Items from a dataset
[Start of Attachment]
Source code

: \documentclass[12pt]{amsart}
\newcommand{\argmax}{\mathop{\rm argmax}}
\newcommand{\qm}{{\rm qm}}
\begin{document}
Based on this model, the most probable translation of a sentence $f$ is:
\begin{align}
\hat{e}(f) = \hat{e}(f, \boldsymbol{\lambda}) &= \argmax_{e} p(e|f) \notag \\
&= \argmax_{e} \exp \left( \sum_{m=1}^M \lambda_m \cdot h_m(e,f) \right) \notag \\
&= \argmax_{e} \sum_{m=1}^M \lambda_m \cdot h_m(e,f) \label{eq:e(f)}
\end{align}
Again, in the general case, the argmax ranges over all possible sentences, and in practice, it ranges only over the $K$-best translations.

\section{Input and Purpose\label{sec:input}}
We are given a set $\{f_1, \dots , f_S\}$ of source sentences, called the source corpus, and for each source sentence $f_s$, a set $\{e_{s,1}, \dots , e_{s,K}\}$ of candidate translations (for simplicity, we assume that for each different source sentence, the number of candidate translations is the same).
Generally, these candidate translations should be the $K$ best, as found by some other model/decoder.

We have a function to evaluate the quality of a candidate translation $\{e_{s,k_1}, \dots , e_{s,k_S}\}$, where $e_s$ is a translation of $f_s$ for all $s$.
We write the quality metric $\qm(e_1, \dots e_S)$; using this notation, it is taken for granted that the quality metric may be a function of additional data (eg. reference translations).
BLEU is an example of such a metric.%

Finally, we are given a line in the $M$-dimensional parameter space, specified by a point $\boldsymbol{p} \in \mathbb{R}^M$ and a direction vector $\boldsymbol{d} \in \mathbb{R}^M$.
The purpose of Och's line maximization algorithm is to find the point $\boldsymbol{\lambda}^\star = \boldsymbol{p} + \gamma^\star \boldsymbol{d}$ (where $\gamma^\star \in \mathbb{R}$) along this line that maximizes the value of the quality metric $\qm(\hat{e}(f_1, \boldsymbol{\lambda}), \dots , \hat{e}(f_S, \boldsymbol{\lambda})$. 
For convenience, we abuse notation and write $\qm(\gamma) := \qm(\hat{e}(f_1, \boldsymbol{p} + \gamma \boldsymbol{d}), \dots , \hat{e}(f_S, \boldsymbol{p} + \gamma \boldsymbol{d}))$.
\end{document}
[End of Attachment]
[Start of Attachment]
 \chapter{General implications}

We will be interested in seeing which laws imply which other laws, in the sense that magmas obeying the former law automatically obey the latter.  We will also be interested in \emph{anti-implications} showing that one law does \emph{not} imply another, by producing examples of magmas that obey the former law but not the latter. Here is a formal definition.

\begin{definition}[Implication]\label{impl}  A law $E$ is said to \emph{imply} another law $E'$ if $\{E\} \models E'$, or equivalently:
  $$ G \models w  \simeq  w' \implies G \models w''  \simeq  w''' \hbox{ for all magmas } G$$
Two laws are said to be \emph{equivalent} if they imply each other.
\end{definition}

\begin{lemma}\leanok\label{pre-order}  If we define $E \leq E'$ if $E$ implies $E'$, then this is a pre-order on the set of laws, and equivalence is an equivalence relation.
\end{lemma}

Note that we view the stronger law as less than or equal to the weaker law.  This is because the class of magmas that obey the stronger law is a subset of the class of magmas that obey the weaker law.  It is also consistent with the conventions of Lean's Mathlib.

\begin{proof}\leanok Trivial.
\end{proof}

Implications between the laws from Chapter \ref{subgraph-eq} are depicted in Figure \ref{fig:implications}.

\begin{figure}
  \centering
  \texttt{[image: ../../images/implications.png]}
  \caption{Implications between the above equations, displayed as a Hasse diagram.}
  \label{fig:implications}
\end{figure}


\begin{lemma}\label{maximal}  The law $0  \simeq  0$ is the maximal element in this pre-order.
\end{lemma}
[End of Attachment]
[Start of Attachment]
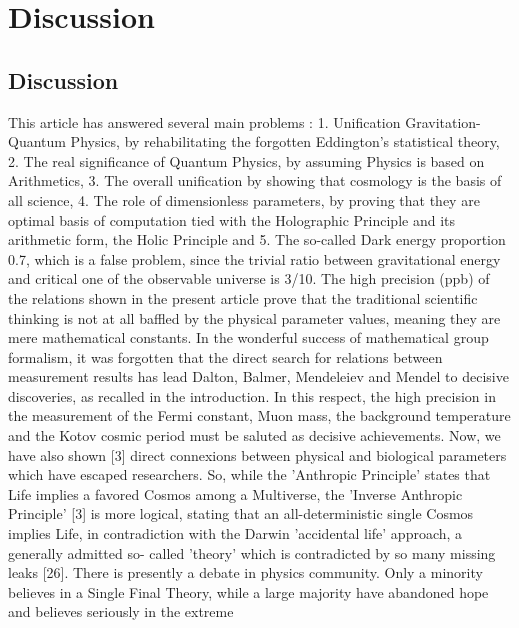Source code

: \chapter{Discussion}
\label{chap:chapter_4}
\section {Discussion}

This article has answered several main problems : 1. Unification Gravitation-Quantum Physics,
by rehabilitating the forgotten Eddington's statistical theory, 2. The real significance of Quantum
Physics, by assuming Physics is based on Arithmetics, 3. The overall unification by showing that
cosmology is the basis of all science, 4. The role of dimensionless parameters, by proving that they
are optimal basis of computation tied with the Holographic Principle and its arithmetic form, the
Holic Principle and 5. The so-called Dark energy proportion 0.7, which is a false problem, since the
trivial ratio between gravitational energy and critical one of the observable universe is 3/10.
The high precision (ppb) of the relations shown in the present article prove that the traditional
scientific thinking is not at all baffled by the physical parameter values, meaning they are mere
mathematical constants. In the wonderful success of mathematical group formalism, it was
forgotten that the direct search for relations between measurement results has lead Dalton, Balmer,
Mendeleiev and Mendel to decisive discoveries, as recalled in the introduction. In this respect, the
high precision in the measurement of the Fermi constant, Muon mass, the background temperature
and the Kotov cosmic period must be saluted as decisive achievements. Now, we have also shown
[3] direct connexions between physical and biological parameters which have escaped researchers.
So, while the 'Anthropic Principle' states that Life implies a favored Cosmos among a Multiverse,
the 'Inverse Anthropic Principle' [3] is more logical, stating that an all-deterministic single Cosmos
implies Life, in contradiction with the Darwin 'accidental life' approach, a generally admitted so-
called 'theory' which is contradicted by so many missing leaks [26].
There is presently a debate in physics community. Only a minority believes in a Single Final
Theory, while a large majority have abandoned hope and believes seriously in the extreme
[End of Attachment]
■ **PROBLEM TO WORK ON**
Reproduce, character for character, only the lines of the preceding data that start at the line with "So, while the" and end at the line with "called 'theory' which", both included.

■ **RESPONSE TO THIS TASK**
So, while the 'Anthropic Principle' states that Life implies a favored Cosmos among a Multiverse,
the 'Inverse Anthropic Principle' [3] is more logical, stating that an all-deterministic single Cosmos
implies Life, in contradiction with the Darwin 'accidental life' approach, a generally admitted so-
called 'theory' which is contradicted by so many missing leaks [26].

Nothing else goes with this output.